AIM? That’s the state’s Aid and Incentives to Municipalities, a pot of unrestricted funding that goes to 1,300 localities across New York. Local officials have become accustomed to the funding stream being frozen year after year.
But this year, Cuomo has proposed major changes to who gets the money, a move that effectively cuts out 90 percent of cities, towns and villages in New York State. Cuomo marks down $60 million in budget savings from the idea.
But the plan brought local officials from across the state to the Capitol Monday in an effort to convince lawmakers to reject the idea.
In a rare retreat so soon after proposing a budget, Cuomo on Monday afternoon signaled the final budget deal will amend his AIM cut plan. He said in a news conference that he is going “to be taking a second look” at the AIM cut. He said the specific cuts are not all that big to individual communities but said local officials have told him “it is a big situation for them so we’re going to try to make that adjustment."
Their trip comes a week after Cuomo announced that the state was facing a sudden $2.3 billion revenue shortfall because of a drop in income tax receipts that started showing up in December.
“We believe this is a time where there should be a lot of concern," New York Mayor Bill de Blasio told lawmakers about the drop-off in tax revenues. He said fiscal officials are being “very cautious” about his own city government’s budget.
Cuomo appeared to take Monday’s flood of funding requests in stride.

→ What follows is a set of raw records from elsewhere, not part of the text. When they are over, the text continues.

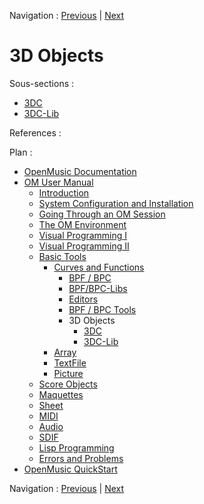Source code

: 
Navigation : [Previous](Tools "page précédente\(BPF / BPC
Tools\)") | [Next](3DC "Next\(3DC\)")

# 3D Objects

Sous-sections :

  * [3DC](3DC)
  * [3DC-Lib](3DC-Lib)

References :

Plan :

  * [OpenMusic Documentation](OM-Documentation)
  * [OM User Manual](OM-User-Manual)
    * [Introduction](00-Sommaire)
    * [System Configuration and Installation](Installation)
    * [Going Through an OM Session](Goingthrough)
    * [The OM Environment](Environment)
    * [Visual Programming I](BasicVisualProgramming)
    * [Visual Programming II](AdvancedVisualProgramming)
    * [Basic Tools](BasicObjects)
      * [Curves and Functions](CurvesAndFunctions)
        * [BPF / BPC](BPF-BPC)
        * [BPF/BPC-Libs](MultiBPF)
        * [Editors](BPFEditors)
        * [BPF / BPC Tools](Tools)
        * 3D Objects
          * [3DC](3DC)
          * [3DC-Lib](3DC-Lib)
      * [Array](ClassArray)
      * [TextFile](textfile)
      * [Picture](Picture)
    * [Score Objects](ScoreObjects)
    * [Maquettes](Maquettes)
    * [Sheet](Sheet)
    * [MIDI](MIDI)
    * [Audio](Audio)
    * [SDIF](SDIF)
    * [Lisp Programming](Lisp)
    * [Errors and Problems](errors)
  * [OpenMusic QuickStart](QuickStart-Chapters)

Navigation : [Previous](Tools "page précédente\(BPF / BPC
Tools\)") | [Next](3DC "Next\(3DC\)")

“The numbers have to balance. In an ideal world, you don’t cut anywhere and everybody gets more money … but then the numbers have to actually add up," Cuomo said.
But Springville Mayor William Krebs, one of hundreds of local officials making the rounds here Monday, said Cuomo’s AIM plan would cut $35,000 in annual state aid, which represents 1 percent of his village’s local budget. “It’s a penalty on small villages," he said of the AIM plan. He said such a reduction would have to come via raising taxes rather than cutting what he called essential services for recreation, public safety and street maintenance programs.
“It just shows the lack of understanding the budget office in Albany has about local governments," Krebs said.